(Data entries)

BEGIN

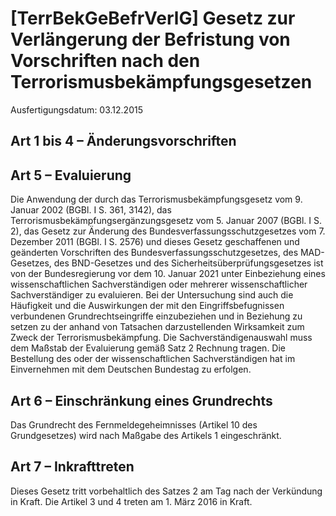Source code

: # [TerrBekGeBefrVerlG] Gesetz zur Verlängerung der Befristung von Vorschriften nach den Terrorismusbekämpfungsgesetzen

Ausfertigungsdatum: 03.12.2015

 

## Art 1 bis 4 – Änderungsvorschriften


## Art 5 – Evaluierung

Die Anwendung der durch das Terrorismusbekämpfungsgesetz vom 9. Januar 2002 (BGBl. I S. 361, 3142), das Terrorismusbekämpfungsergänzungsgesetz vom 5. Januar 2007 (BGBl. I S. 2), das Gesetz zur Änderung des Bundesverfassungsschutzgesetzes vom 7. Dezember 2011 (BGBl. I S. 2576) und dieses Gesetz geschaffenen und geänderten Vorschriften des Bundesverfassungsschutzgesetzes, des MAD-Gesetzes, des BND-Gesetzes und des Sicherheitsüberprüfungsgesetzes ist von der Bundesregierung vor dem 10. Januar 2021 unter Einbeziehung eines wissenschaftlichen Sachverständigen oder mehrerer wissenschaftlicher Sachverständiger zu evaluieren. Bei der Untersuchung sind auch die Häufigkeit und die Auswirkungen der mit den Eingriffsbefugnissen verbundenen Grundrechtseingriffe einzubeziehen und in Beziehung zu setzen zu der anhand von Tatsachen darzustellenden Wirksamkeit zum Zweck der Terrorismusbekämpfung. Die Sachverständigenauswahl muss dem Maßstab der Evaluierung gemäß Satz 2 Rechnung tragen. Die Bestellung des oder der wissenschaftlichen Sachverständigen hat im Einvernehmen mit dem Deutschen Bundestag zu erfolgen.


## Art 6 – Einschränkung eines Grundrechts

Das Grundrecht des Fernmeldegeheimnisses (Artikel 10 des Grundgesetzes) wird nach Maßgabe des Artikels 1 eingeschränkt.


## Art 7 – Inkrafttreten

Dieses Gesetz tritt vorbehaltlich des Satzes 2 am Tag nach der Verkündung in Kraft. Die Artikel 3 und 4 treten am 1. März 2016 in Kraft.
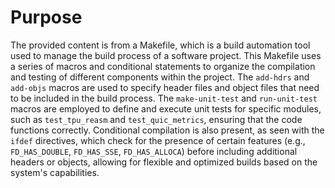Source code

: # Purpose
The provided content is from a Makefile, which is a build automation tool used to manage the build process of a software project. This Makefile uses a series of macros and conditional statements to organize the compilation and testing of different components within the project. The `add-hdrs` and `add-objs` macros are used to specify header files and object files that need to be included in the build process. The `make-unit-test` and `run-unit-test` macros are employed to define and execute unit tests for specific modules, such as `test_tpu_reasm` and `test_quic_metrics`, ensuring that the code functions correctly. Conditional compilation is also present, as seen with the `ifdef` directives, which check for the presence of certain features (e.g., `FD_HAS_DOUBLE`, `FD_HAS_SSE`, `FD_HAS_ALLOCA`) before including additional headers or objects, allowing for flexible and optimized builds based on the system's capabilities.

END

EXERCISE BRIEF
Search the entries for the word "nach". Copy each line where it appears.

EXERCISE SOLUTION
: # [TerrBekGeBefrVerlG] Gesetz zur Verlängerung der Befristung von Vorschriften nach den Terrorismusbekämpfungsgesetzen
Das Grundrecht des Fernmeldegeheimnisses (Artikel 10 des Grundgesetzes) wird nach Maßgabe des Artikels 1 eingeschränkt.
Dieses Gesetz tritt vorbehaltlich des Satzes 2 am Tag nach der Verkündung in Kraft. Die Artikel 3 und 4 treten am 1. März 2016 in Kraft.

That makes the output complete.